Government Program Could Ease Sub-Prime Mess
Have you ever thought about alternative financing programs which may help to alleviate some of the problems that were created by the Sub-Prime dilemma? Utilizing a seldom-used, specialized government program could be the answer if the application is submitted properly.
The Section 203 (k) Rehabilitation Mortgage Insurance program was introduced by the FHA to enable homebuyers to finance the purchase of a house and the cost of rehabilitation with one mortgage only. For homeowners who have occupied their homes for at least one year and intend to continue occupancy, the program can be used to refinance the existing mortgage plus at least $5,000.00 in repair cost.
There are several other uses for the 203(k) program which will be covered later in this article, but right now the focus is on why it should be sought out and utilized in today's market. Make preparations to take advantage of this unique financing option that is seldom used or very often dismissed as being too complicated, too long-and-drawn-out, or too paper intensive.
The 203(k) program, one of many mortgage loans insured by the FHA (Federal Housing Administration) may be one of the best alternatives available to finance the purchase, refinance or rehabilitation of a home today because the risks associated with this loan are historically lower than those of a Sub-Prime (an unconventional reduced income/asset documentation and in many cases higher credit risk mortgage program) loan and the out-of-pocket costs are several thousand dollars lower than a FNMA (conventional) loan would be.
Start your search now for FHA-Approved lending institutions (this could include many banks, savings and loan associations or mortgage companies) in your area and inquire about their program requirements because different lenders may have slightly different underwriting criteria.
Although the program was originally designed to encourage lenders to make mortgage credit available to borrowers who would not otherwise qualify for conventional loans on affordable terms (such as first-time home buyers and residents of disadvantaged neighborhoods where mortgages may be hard to get due to deteriorated values), present market conditions are indicative of the difficulties that existed in the early 90s when this program gained industry-wide popularity.
Learn about the many ways that the 203(k) program can be used to finance just about any property in today's market, especially with declining home values and the recently increased FHA loan limits. According to the “Eligible Activities” section of HUD's web page http://www.hud.gov/ the extent of the rehabilitation covered by Section 203(k) insurance may range from relatively minor to virtual reconstruction with a minimum repair cost requirement of $5,000.00.
A home that has been demolished or will be demolished for reconstruction is eligible as long as the existing foundation system remains in place.
A residential property that also has non-residential uses (Mixed-use) is eligible as long as the non-residential portion does not exceed 25% of the overall structure; A multi-unit (Small apartment building with 5 or more units) is eligible as long as the building will be converted to a one-to four-unit structure.
Let your Realtor know exactly what kind of home you’re looking for just as you would have done if you were going to utilize a conventional or sub-prime loan program. Be confident that under the Section 203(k) program you have a much wider variety of housing options to choose from.
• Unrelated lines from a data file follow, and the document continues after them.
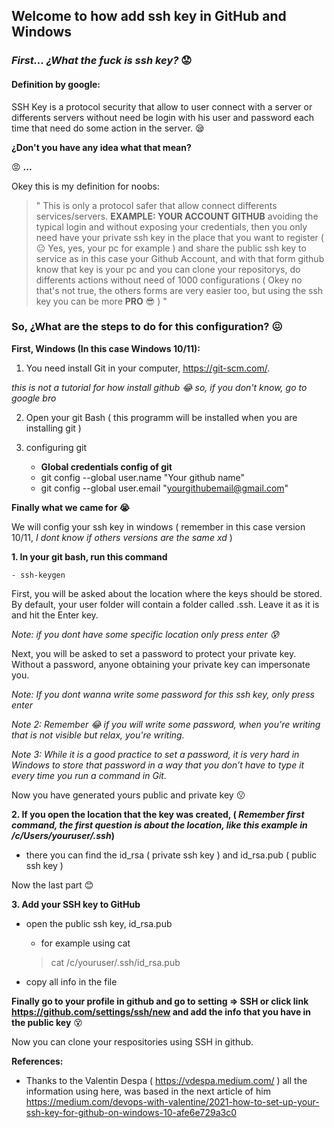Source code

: ## Welcome to how add ssh key in GitHub and Windows

### *First... ¿What the fuck is ssh key?* :worried:

#### Definition by google:

SSH Key is a protocol security that allow to user connect with a server or differents servers without need be login with his user and password each time that need do some action in the server. :sleepy:

**¿Don't you have any idea what that mean?**

:rage: **...**

Okey this is my definition for noobs:

> " This is only a protocol safer that allow connect differents services/servers.  **EXAMPLE: YOUR ACCOUNT GITHUB** avoiding the typical login and without exposing your credentials, then you only need have your private ssh key in the place that you want to register ( :neutral_face: Yes, yes, your pc for example ) and share the public ssh key to service as in this case your Github Account, and with that form github know that key is your pc and you can clone your repositorys, do differents actions without need of 1000 configurations ( Okey no that's not true, the others forms are very easier too, but using the ssh key you can be more **PRO** :sunglasses: ) "

### So, ¿What are the steps to do for this configuration? :confounded:

**First, Windows (In this case Windows 10/11):**

1. You need install Git in your computer, https://git-scm.com/.

*this is not a tutorial for how install github :joy: so, if you don't know, go to google bro*

2. Open your git Bash ( this programm will be installed when you are installing git )

3. configuring git

    - **Global credentials config of git**
    - git config --global user.name "Your github name"
    - git config --global user.email "yourgithubemail@gmail.com"

**Finally what we came for :sob:**

We will config your ssh key in windows ( remember in this case version 10/11, *I dont know if others versions are the same xd* )

**1. In your git bash, run this command**
    
    - ssh-keygen

First, you will be asked about the location where the keys should be stored. By default, your user folder will contain a folder called .ssh. Leave it as it is and hit the Enter key.

*Note: if you dont have some specific location only press enter :cold_sweat:*

Next, you will be asked to set a password to protect your private key. Without a password, anyone obtaining your private key can impersonate you.

*Note: If you dont wanna write some password for this ssh key, only press enter*

*Note 2: Remember :joy: if you will write some password, when you're writing that is not visible but relax, you're writing.*

*Note 3: While it is a good practice to set a password, it is very hard in Windows to store that password in a way that you don’t have to type it every time you run a command in Git.*

Now you have generated yours public and private key :kissing:


**2. If you open the location that the key was created, ( *Remember first command, the first question is about the location, like this example in /c/Users/youruser/.ssh*)**

- there you can find the id_rsa ( private ssh key ) and id_rsa.pub ( public ssh key )

Now the last part :blush:

**3. Add your SSH key to GitHub**

- open the public ssh key, id_rsa.pub
    - for example using cat
    > cat /c/youruser/.ssh/id_rsa.pub

- copy all info in the file

**Finally go to your profile in github and go to setting => SSH or click link https://github.com/settings/ssh/new and add the info that you have in the public key** :dizzy_face:

Now you can clone your respositories using SSH in github.

**References:**

- Thanks to the Valentin Despa ( https://vdespa.medium.com/ ) all the information using here, was based in the next article of him  https://medium.com/devops-with-valentine/2021-how-to-set-up-your-ssh-key-for-github-on-windows-10-afe6e729a3c0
Here’s why: Providing you agree with the premise that most houses over one year old probably needs at least $5,000.00 worth of repairs pursuant to a contractor’s estimate, then 95% of one – to four – unit properties available for sale should qualify.
This means that if you decide on a specific home in a given area that you want to own, you should be able to aquire that home with Section 203(k) financing.
If however you cannot locate the right one or two unit home in the location of your choice and there is instead a three or four unit structure available, this program gives you the flexibility to go forward with the purchase and convert the three or four unit to a one or two unit and you'll have full supervisory powers over how your new home will be completed.
You control what your living quarters will look like. That’s one of the best features of this program. Any house can be made into your dream home. Literally!
Complete an application for a Section 203(k) loan when you're sufficiently satisfied that you have completed your own research because one of the great features about this program is that - in accordance with information published on the HUD page - “all persons who can make the monthly mortgage payments are eligible to apply” as long as that person intends to occupy the property as a primary residence.
Based upon this information one could conclude that borrowers who qualified for conventional mortgages would also qualify for Section 203(k) mortgage loans without the higher up-front costs, and those who qualified for sub-prime mortgages could simply gather up their earnings documents and apply, because the down-payment (3% minimum), although HUD did not cover this requirement on their page, and the credit issues - which may have been ligitimate reasons to seek sub-prime financing in the past - are quite manageable under this program.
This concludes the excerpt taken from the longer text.